In the fourth case, Zambia (the former Northern Rhodesia) had been Britain’s richest African colony in the 1950s from its copper ore exports (excluding South Africa and diamond-producing Sierra Leone). After it transferred in 1924 from chartered company rule to become a protectorate of the British crown, new ordinances followed British colonial policy in East and South Africa. Upon independence in 1964, Zambia inherited four categories of land: state land (formerly crown land), freehold land, reserves and trust land. After it became a one-party state, legislation in 1975 vested all land in the President on behalf of the people: freehold land became leasehold, and all land transactions required the President’s consent. A subsequent Lands Act (1995), which is still in effect, allowed the Lands Commissioner to convert customary land to 99 year leases, thus restoring value to land. This reform worsened economic inequality by concentrating land titles in Zambian elites and foreigners, while existing occupiers could be deemed squatters and evicted [112,113].

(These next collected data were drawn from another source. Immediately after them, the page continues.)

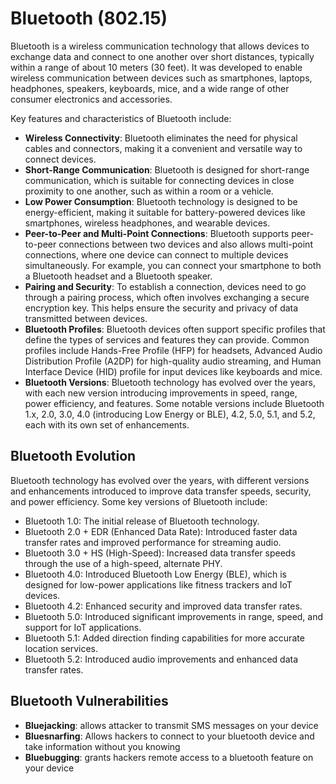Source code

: # Bluetooth (802.15)
Bluetooth is a wireless communication technology that allows devices to exchange data and connect to one another over short distances, typically within a range of about 10 meters (30 feet). It was developed to enable wireless communication between devices such as smartphones, laptops, headphones, speakers, keyboards, mice, and a wide range of other consumer electronics and accessories.

Key features and characteristics of Bluetooth include:

- **Wireless Connectivity**: Bluetooth eliminates the need for physical cables and connectors, making it a convenient and versatile way to connect devices.
- **Short-Range Communication**: Bluetooth is designed for short-range communication, which is suitable for connecting devices in close proximity to one another, such as within a room or a vehicle.
- **Low Power Consumption**: Bluetooth technology is designed to be energy-efficient, making it suitable for battery-powered devices like smartphones, wireless headphones, and wearable devices.
- **Peer-to-Peer and Multi-Point Connections**: Bluetooth supports peer-to-peer connections between two devices and also allows multi-point connections, where one device can connect to multiple devices simultaneously. For example, you can connect your smartphone to both a Bluetooth headset and a Bluetooth speaker.
- **Pairing and Security**: To establish a connection, devices need to go through a pairing process, which often involves exchanging a secure encryption key. This helps ensure the security and privacy of data transmitted between devices.
- **Bluetooth Profiles**: Bluetooth devices often support specific profiles that define the types of services and features they can provide. Common profiles include Hands-Free Profile (HFP) for headsets, Advanced Audio Distribution Profile (A2DP) for high-quality audio streaming, and Human Interface Device (HID) profile for input devices like keyboards and mice.
- **Bluetooth Versions**: Bluetooth technology has evolved over the years, with each new version introducing improvements in speed, range, power efficiency, and features. Some notable versions include Bluetooth 1.x, 2.0, 3.0, 4.0 (introducing Low Energy or BLE), 4.2, 5.0, 5.1, and 5.2, each with its own set of enhancements.

## Bluetooth Evolution
Bluetooth technology has evolved over the years, with different versions and enhancements introduced to improve data transfer speeds, security, and power efficiency. Some key versions of Bluetooth include:

- Bluetooth 1.0: The initial release of Bluetooth technology.
- Bluetooth 2.0 + EDR (Enhanced Data Rate): Introduced faster data transfer rates and improved performance for streaming audio.
- Bluetooth 3.0 + HS (High-Speed): Increased data transfer speeds through the use of a high-speed, alternate PHY.
- Bluetooth 4.0: Introduced Bluetooth Low Energy (BLE), which is designed for low-power applications like fitness trackers and IoT devices.
- Bluetooth 4.2: Enhanced security and improved data transfer rates.
- Bluetooth 5.0: Introduced significant improvements in range, speed, and support for IoT applications.
- Bluetooth 5.1: Added direction finding capabilities for more accurate location services.
- Bluetooth 5.2: Introduced audio improvements and enhanced data transfer rates.

## Bluetooth Vulnerabilities
- **Bluejacking**: allows attacker to transmit SMS messages on your device
- **Bluesnarfing**: Allows hackers to connect to your bluetooth device and take information without you knowing
- **Bluebugging**: grants hackers remote access to a bluetooth feature on your device
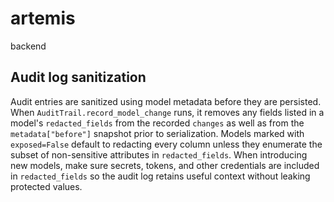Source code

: # artemis
backend

## Audit log sanitization

Audit entries are sanitized using model metadata before they are persisted. When
`AuditTrail.record_model_change` runs, it removes any fields listed in a
model's `redacted_fields` from the recorded `changes` as well as from the
`metadata["before"]` snapshot prior to serialization. Models marked with
`exposed=False` default to redacting every column unless they enumerate the
subset of non-sensitive attributes in `redacted_fields`. When introducing new
models, make sure secrets, tokens, and other credentials are included in
`redacted_fields` so the audit log retains useful context without leaking
protected values.
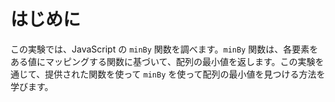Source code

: # はじめに

この実験では、JavaScript の `minBy` 関数を調べます。`minBy` 関数は、各要素をある値にマッピングする関数に基づいて、配列の最小値を返します。この実験を通じて、提供された関数を使って `minBy` を使って配列の最小値を見つける方法を学びます。
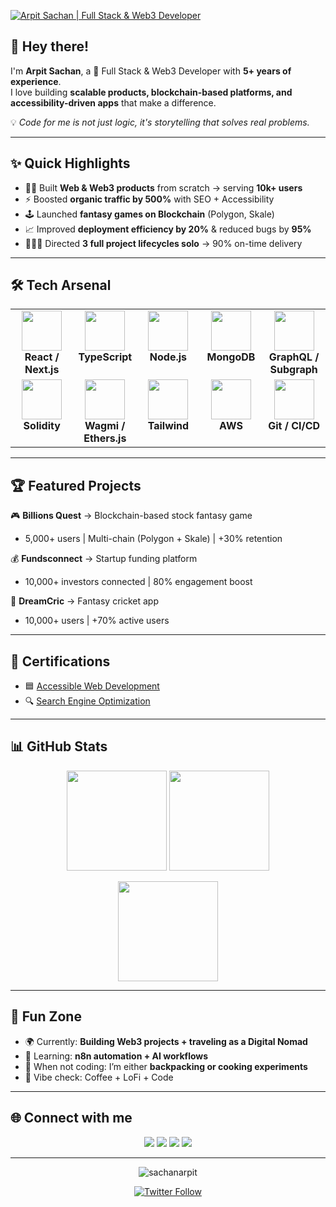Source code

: [![Arpit Sachan | Full Stack & Web3 Developer](https://pimp-my-readme.webapp.io/pimp-my-readme/wavy-banner?subtitle=Full%20Stack%20%7C%20Web3%20%7C%20Accessibility%20Engineer&title=Arpit%20Sachan)](https://arpitsachan.com)

## 👋 Hey there!  
I'm **Arpit Sachan**, a 🚀 Full Stack & Web3 Developer with **5+ years of experience**.  
I love building **scalable products, blockchain-based platforms, and accessibility-driven apps** that make a difference.  

💡 *Code for me is not just logic, it's storytelling that solves real problems.*  

---

## ✨ Quick Highlights  
- 👨‍💻 Built **Web & Web3 products** from scratch → serving **10k+ users**  
- ⚡ Boosted **organic traffic by 500%** with SEO + Accessibility   
- 🕹️ Launched **fantasy games on Blockchain** (Polygon, Skale)  
- 📈 Improved **deployment efficiency by 20%** & reduced bugs by **95%**  
- 🧑‍🤝‍🧑 Directed **3 full project lifecycles solo** → 90% on-time delivery  

---

## 🛠️ Tech Arsenal  

<table align="center">
<tbody>
<tr valign="top">
<td width="20%" align="center"><img height="64px" src="https://cdn.svgporn.com/logos/react.svg"><br><b>React / Next.js</b></td>
<td width="20%" align="center"><img height="64px" src="https://cdn.svgporn.com/logos/typescript-icon.svg"><br><b>TypeScript</b></td>
<td width="20%" align="center"><img height="64px" src="https://cdn.svgporn.com/logos/nodejs.svg"><br><b>Node.js</b></td>
<td width="20%" align="center"><img height="64px" src="https://cdn.svgporn.com/logos/mongodb.svg"><br><b>MongoDB</b></td>
<td width="20%" align="center"><img height="64px" src="https://cdn.svgporn.com/logos/graphql.svg"><br><b>GraphQL / Subgraph</b></td>
</tr>
<tr valign="top">
<td width="20%" align="center"><img height="64px" src="https://cdn.svgporn.com/logos/ethereum.svg"><br><b>Solidity</b></td>
<td width="20%" align="center"><img height="64px" src="https://cdn.svgporn.com/logos/wagmi.svg"><br><b>Wagmi / Ethers.js</b></td>
<td width="20%" align="center"><img height="64px" src="https://cdn.svgporn.com/logos/tailwindcss-icon.svg"><br><b>Tailwind</b></td>
<td width="20%" align="center"><img height="64px" src="https://cdn.svgporn.com/logos/amazon-web-services.svg"><br><b>AWS</b></td>
<td width="20%" align="center"><img height="64px" src="https://cdn.svgporn.com/logos/git-icon.svg"><br><b>Git / CI/CD</b></td>
</tr>
</tbody>
</table>  

---

## 🏆 Featured Projects  

🎮 **Billions Quest** → Blockchain-based stock fantasy game  
- 5,000+ users | Multi-chain (Polygon + Skale) | +30% retention  

💰 **Fundsconnect** → Startup funding platform  
- 10,000+ investors connected | 80% engagement boost  

🏏 **DreamCric** → Fantasy cricket app  
- 10,000+ users | +70% active users  


---

## 📜 Certifications  
- 🟦 [Accessible Web Development](https://shorturl.at/haEH5)  
- 🔍 [Search Engine Optimization](https://shorturl.at/zkWIR)  

---

## 📊 GitHub Stats  

<p align="center">
  <img src="https://github-readme-stats.vercel.app/api?username=sachanarpit&show_icons=true&theme=tokyonight&hide_border=true" height="160"/>
  <img src="https://github-readme-streak-stats.herokuapp.com?user=sachanarpit&theme=tokyonight&hide_border=true" height="160"/>
</p>
<p align="center">
  <img src="https://github-readme-stats.vercel.app/api/top-langs?username=sachanarpit&layout=compact&theme=tokyonight&hide_border=true" height="160"/>
</p>

---

## 🎯 Fun Zone  

- 🌍 Currently: **Building Web3 projects + traveling as a Digital Nomad**  
- 📖 Learning: **n8n automation + AI workflows**  
- 🍳 When not coding: I’m either **backpacking or cooking experiments**  
- 🎵 Vibe check: Coffee + LoFi + Code  

---

## 🌐 Connect with me  

<p align="center">
  <a href="https://linkedin.com/in/sachanarpit"><img src="https://img.shields.io/badge/LinkedIn-0077B5?style=for-the-badge&logo=linkedin&logoColor=white"></a>
  <a href="https://twitter.com/sachanarpit1"><img src="https://img.shields.io/badge/Twitter-1DA1F2?style=for-the-badge&logo=twitter&logoColor=white"></a>
  <a href="https://instagram.com/arpitsachanofficial"><img src="https://img.shields.io/badge/Instagram-E4405F?style=for-the-badge&logo=instagram&logoColor=white"></a>
  <a href="https://codepen.io/sachanarpit"><img src="https://img.shields.io/badge/Codepen-1d1e22?style=for-the-badge&logo=codepen&logoColor=white"></a>
</p>

---

<p align="center"><img src="https://komarev.com/ghpvc/?username=sachanarpit&label=Profile%20views&color=0e75b6&style=flat" alt="sachanarpit" /></p>
<p align="center"><a href="https://twitter.com/sachanarpit1"><img src="https://img.shields.io/twitter/follow/sachanarpit1?logo=twitter&style=for-the-badge" alt="Twitter Follow" /></a></p>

The above brief land law histories of four SSA countries show the continuities of colonial systems with the political settlements after independence. The land administration systems have remained overwhelmingly paper-based, bureaucratic and vulnerable to exploitation and corruption, and now have to struggle with greatly increased populations and demand for land. International moves towards FFPLA, which include World Bank support for ‘accelerating digital transformation in Africa’, have meant experimentation with digital land titling and transactions, offering a potentially promising application for blockchain/DLT linked to the tokenization of property assets through crypto-currencies. DLT in real estate has been seen as an opportunity to replace paper-based public registers and prevent such abuses as double-selling, impersonation of buyers and sellers, and forged signatures. Instead computer authentication of users, time-stamped smart contracts, and tamper-proof records, even zero-visit online transactions, could support a transparent and publicly verifiable distributed ledger for property [114,115].

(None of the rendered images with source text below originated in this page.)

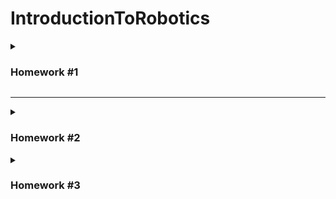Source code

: # IntroductionToRobotics

<details>
  <summary> <h3> Homework #1 </h3> </summary>

#### Task:

Use a separat potentiometer in controlling each of the color of the RGB led (Red, Green and Blue).<br />
The control must be done with digital electronics.

#### Picture
![hw1](Homework1/p2.JPEG)
#### Video
<a href="https://www.youtube.com/watch?v=GDnJiGdQX0s&list=PLMdxOyD8kBYj5SUNuWBl3NmEFGPh_dJIb"><img src="Homework1/p1.JPEG"></a>

 </details>
  
<hr>


<details>
  <summary> <h3> Homework #2 </h3> </summary>

#### Task:

Simulate the behaviour of traffic lights for a cross walk.

#### Picture
![hw2](Homework2/p1.JPEG)
#### Video
<a href="https://youtu.be/mJKcgo-BVUo"><img src="Homework2/p1.JPEG"></a>
  
 </details>



<details>
  <summary> <h3> Homework #3 </h3> </summary>

### Task

The joystick will be used to control the position ofthe segment and draw on the display. The movement between segments should be natural.

The system has the following states:
1. State 1 (default, but also initiated after a button press in State 2): Current position blinking. Can use the joystick to move from one position to neighbors. Short pressing the button toggles state 2. Long pressing the button in state 1 resets the entire display by turning all the segments OFF and moving the current position to the decimal point.
2. State 2 (initiated after a button press in State 1): The  current segment stops blinking, adopting the state of the segment before selection (ON or OFF). Toggling the Y axis should change  the segment state from ON to OFF or from OFF to ON. Clicking the joystick should save the segment state and exit back to state 1.

Long pressing the button to reset should only be available in state 1.

#### Picture
![hw3](Homework3/p2.JPEG)
#### Video
<a href="https://youtu.be/EwdcShFlGiQ"><img src="Homework3/p2.JPEG"></a>
  
 </details>
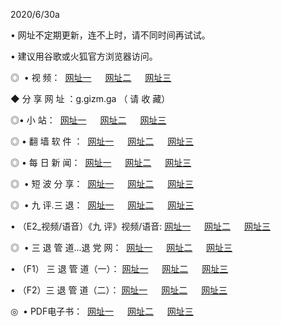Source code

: <p>2020/6/30a
<p>• 网址不定期更新，连不上时，请不同时间再试试。
<p>• 建议用谷歌或火狐官方浏览器访问。
<p>◎  • 视 频： 
<a href="http://ksw.shirokuriwaki.com/" target="_blansk">网址一</a> 　 
<a href="http://kiw.shirokuriwaki.com/" target="_blank">网址二</a> 　 
<a href="http://kbw.shirokuriwaki.com/b.html" target="_blank">网址三</a>
<p>◆ 分 享 网 址 ：g.gizm.ga  （ 请 收 藏） </p>

<p>◎•  小 站：  
<a href="http://ksw.shirokuriwaki.com/f.html" target="_blank">网址一</a> 　 
<a href="http://kiw.shirokuriwaki.com/h.html" target="_blank">网址二</a> 　 
<a href="http://kbw.shirokuriwaki.com/k/" target="_blank">网址三</a></p><p>

<p>◎  • 翻 墙 软 件 ：  
<a href="http://ksw.shirokuriwaki.com/ff/" target="_blank">网址一</a> 　 
<a href="http://kiw.shirokuriwaki.com/s/read/a1_nd.html" target="_blank">网址二</a> 　 
<a href="http://kbw.shirokuriwaki.com/ff/index.html" target="_blank">网址三</a></p>
<p>◎  • 每 日 新 闻：  
<a href="http://ksw.shirokuriwaki.com/day/" target="_blank">网址一</a> 　 
<a href="http://kiw.shirokuriwaki.com/day/" target="_blank">网址二</a> 　 
<a href="http://kbw.shirokuriwaki.com/day/index.html" target="_blank">网址三</a></p>
<p>◎   • 短 波 分 享：  
<a href="http://ksw.shirokuriwaki.com/h/" target="_blank">网址一</a> 　 
<a href="http://kiw.shirokuriwaki.com/h/" target="_blank">网址二</a> 　 
<a href="http://kbw.shirokuriwaki.com/h/index.html" target="_blank">网址三</a></p>
<p>◎   • 九 评.三 退：  
<a href="http://ksw.shirokuriwaki.com/t/" target="_blank">网址一</a> 　 
<a href="http://kiw.shirokuriwaki.com/v2/index.html" target="_blank">网址二</a> 　 
<a href="http://kbw.shirokuriwaki.com/tt/index.html" target="_blank">网址三</a> 　</p>
<p>  • （E2_视频/语音）《九 评》视频/语音: 
<a href="http://ksw.shirokuriwaki.com/7738.html" target="_blank">网址一</a> 　 
<a href="http://kiw.shirokuriwaki.com/7614.html" target="_blank">网址二</a> 　 
<a href="http://kbw.shirokuriwaki.com/7633.html" target="_blank">网址三</a></p>
<p>◎   • 三 退 管 道...退 党 网：  
<a href="http://ksw.shirokuriwaki.com/go/td1.html" target="_blank">网址一</a> 　 
<a href="http://kiw.shirokuriwaki.com/go/td2.html" target="_blank">网址二</a> 　 
<a href="http://kbw.shirokuriwaki.com/go/td3.html" target="_blank">网址三</a></p>
<p>  • （F1） 三 退 管 道（一）： 
<a href="http://ksw.shirokuriwaki.com/dd/" target="_blank">网址一</a> 　 
<a href="http://kiw.shirokuriwaki.com/s/read/a1_tdx.html" target="_blank">网址二</a> 　 
<a href="http://kbw.shirokuriwaki.com/dd/" target="_blank">网址三</a></p>
<p>  • （F2）三 退 管 道（二）： 
<a href="http://kiw.shirokuriwaki.com/d/" target="_blank">网址一</a> 　 
<a href="http://ksw.shirokuriwaki.com/d/index.html" target="_blank">网址二</a> 　 
<a href="http://kbw.shirokuriwaki.com/d/" target="_blank">网址三</a></p>
<p>◎   • PDF电子书：  
<a href="http://ksw.shirokuriwaki.com/p/" target="_blank">网址一</a> 　 
<a href="http://kiw.shirokuriwaki.com/p/index.html" target="_blank">网址二</a> 　 
<a href="http://kbw.shirokuriwaki.com/p/" target="_blank">网址三</a></p>
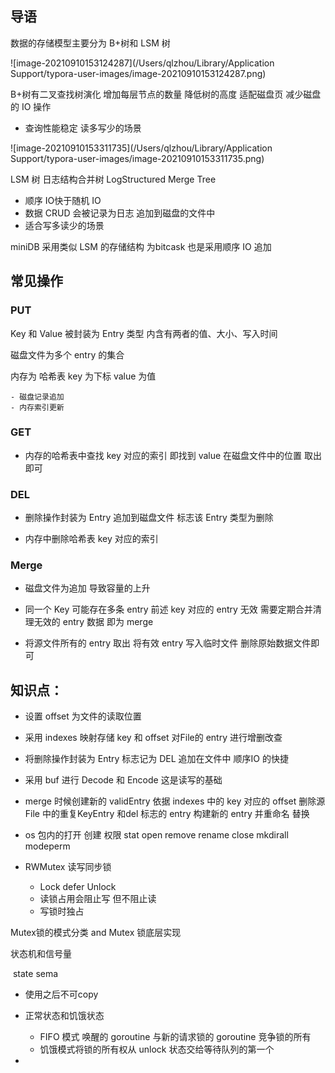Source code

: 







## 导语

数据的存储模型主要分为 B+树和 LSM 树

![image-20210910153124287](/Users/qlzhou/Library/Application Support/typora-user-images/image-20210910153124287.png)

B+树有二叉查找树演化 增加每层节点的数量 降低树的高度 适配磁盘页 减少磁盘的 IO 操作

- 查询性能稳定 读多写少的场景







![image-20210910153311735](/Users/qlzhou/Library/Application Support/typora-user-images/image-20210910153311735.png)

LSM 树 日志结构合并树 LogStructured Merge Tree 

- 顺序 IO快于随机 IO
- 数据 CRUD 会被记录为日志 追加到磁盘的文件中 
- 适合写多读少的场景



miniDB 采用类似 LSM 的存储结构  为bitcask  也是采用顺序 IO 追加

## 常见操作

### **PUT**



Key 和 Value 被封装为 Entry 类型 内含有两者的值、大小、写入时间

磁盘文件为多个 entry 的集合



内存为 哈希表 key 为下标 value 为值

	- 磁盘记录追加
	- 内存索引更新



### **GET**

- 内存的哈希表中查找 key 对应的索引 即找到 value 在磁盘文件中的位置 取出即可



### **DEL**

- 删除操作封装为 Entry 追加到磁盘文件 标志该 Entry 类型为删除

- 内存中删除哈希表 key 对应的索引



### **Merge**



- 磁盘文件为追加 导致容量的上升
- 同一个 Key 可能存在多条 entry  前述 key 对应的 entry 无效 需要定期合并清理无效的 entry 数据 即为 merge

- 将源文件所有的 entry 取出 将有效 entry 写入临时文件 删除原始数据文件即可



## 知识点：

- 设置 offset 为文件的读取位置
-  采用 indexes 映射存储 key 和 offset   对File的 entry 进行增删改查
- 将删除操作封装为 Entry 标志记为 DEL 追加在文件中  顺序IO 的快捷
- 采用 buf 进行 Decode 和 Encode 这是读写的基础
- merge 时候创建新的 validEntry  依据 indexes 中的 key 对应的 offset 删除源 File 中的重复KeyEntry 和del 标志的 entry 构建新的 entry 并重命名 替换





- os 包内的打开 创建 权限 stat open remove rename close mkdirall modeperm
- RWMutex 读写同步锁  
  - Lock defer Unlock 
  - 读锁占用会阻止写 但不阻止读
  - 写锁时独占



Mutex锁的模式分类 and Mutex 锁底层实现

状态机和信号量

​	state sema

- 使用之后不可copy
- 正常状态和饥饿状态
  - FIFO 模式 唤醒的 goroutine 与新的请求锁的 goroutine 竞争锁的所有
  - 饥饿模式将锁的所有权从 unlock 状态交给等待队列的第一个 

-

American corporations linked with crypto-currencies have experimented with blockchain/DLT projects in several SSA countries since 2018. Medici Land Governance, a subsidiary of a blockchain accelerator backed by controversial entrepreneur Patrick Byrne, partnered with three capital cities [116]. It made a memorandum of understanding with Zambia’s Lands Ministry and Lusaka city council to test digital land titling in regularizing informal settlements. In Liberia, a Medici project set out to record digital rights for 1000 residential plots around the capital Monrovia, using high-resolution imagery, a street address system, and community education and data collection. In Rwanda, whose political leadership initiated mass land titling and aspired to transform the capital Kigale through real estate redevelopment, Medici piloted digitization of the Land Registry; Rwanda now claims to be second in the world for speed of registering new property [117,118].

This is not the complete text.